───── Exercise materials

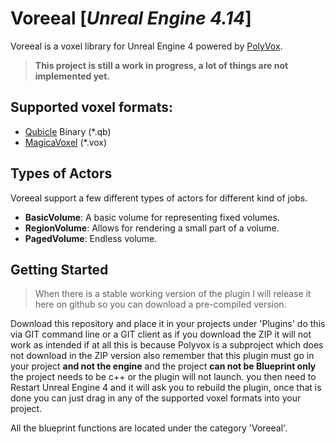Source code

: # Voreeal [_Unreal Engine 4.14_]
Voreeal is a voxel library for Unreal Engine 4 powered by [PolyVox](https://bitbucket.org/volumesoffun/polyvox).

> **This project is still a work in progress, a lot of things are not implemented yet.**

## Supported voxel formats:
* [Qubicle](http://www.minddesk.com/) Binary (*.qb) 
* [MagicaVoxel](https://ephtracy.github.io/) (*.vox)

## Types of Actors
Voreeal support a few different types of actors for different kind of jobs.

* **BasicVolume**: A basic volume for representing fixed volumes.
* **RegionVolume**: Allows for rendering a small part of a volume.
* **PagedVolume**: Endless volume.

## Getting Started

> When there is a stable working version of the plugin I will release it here on github so you can download a pre-compiled version.

Download this repository and place it in your projects under 'Plugins' do this via GIT command line or 
a GIT client as if you download the ZIP it will not work as intended if at all this is because Polyvox is a 
subproject which does not download in the ZIP version also remember that this plugin must go in your project **and not the engine** and the project **can not be Blueprint only** the project needs to be c++ or the plugin will not launch. 
you then need to Restart Unreal Engine 4 
and it will ask you to rebuild the plugin, once that is done you can just drag in any of the supported
voxel formats into your project. 

All the blueprint functions are located under the category 'Voreeal'.
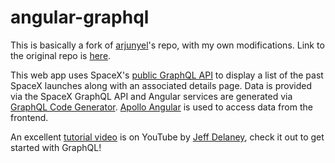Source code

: # angular-graphql

This is basically a fork of [arjunyel](https://github.com/arjunyel)'s repo, with my own modifications. Link to the original repo is [here](https://github.com/arjunyel/angular-spacex-graphql-codegen).

This web app uses SpaceX's [public GraphQL API](https://api.spacex.land/graphql/) to display a list of the past SpaceX launches along with an associated details page. Data is provided via the SpaceX GraphQL API and Angular services are generated via [GraphQL Code Generator](https://graphql-code-generator.com/). [Apollo Angular](https://www.apollographql.com/docs/angular/) is used to access data from the frontend.

An excellent [tutorial video](https://www.youtube.com/watch?v=7wzR4Ig5pTI) is on YouTube by [Jeff Delaney](https://github.com/codediodeio), check it out to get started with GraphQL!
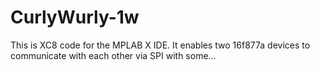 # CurlyWurly-1w
This is XC8 code for the MPLAB X IDE. It enables two 16f877a devices to communicate with each other via SPI with some…
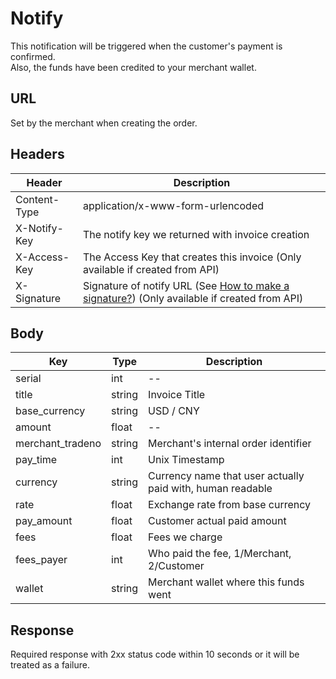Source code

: # Notify

This notification will be triggered when the customer's payment is confirmed.<br>
Also, the funds have been credited to your merchant wallet.

## URL

Set by the merchant when creating the order.

## Headers

| Header | Description |
| --- | --- |
| Content-Type | application/x-www-form-urlencoded |
| X-Notify-Key | The notify key we returned with invoice creation |
| X-Access-Key | The Access Key that creates this invoice (Only available if created from API) |
| X-Signature | Signature of notify URL (See [How to make a signature?](/Signature.md)) (Only available if created from API) |

## Body

| Key | Type | Description |
| --- | --- | --- |
| serial | int | -- |
| title | string | Invoice Title |
| base_currency | string | USD / CNY |
| amount | float | -- |
| merchant_tradeno | string | Merchant's internal order identifier |
| pay_time | int | Unix Timestamp |
| currency | string | Currency name that user actually paid with, human readable |
| rate | float | Exchange rate from base currency |
| pay_amount | float | Customer actual paid amount |
| fees | float | Fees we charge |
| fees_payer | int | Who paid the fee, 1/Merchant, 2/Customer |
| wallet | string | Merchant wallet where this funds went |

## Response

Required response with 2xx status code within 10 seconds or it will be treated as a failure.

──────────

### What you have to do
Match on "funds" and report each line of the data above that has it.

### Output
Also, the funds have been credited to your merchant wallet.
| wallet | string | Merchant wallet where this funds went |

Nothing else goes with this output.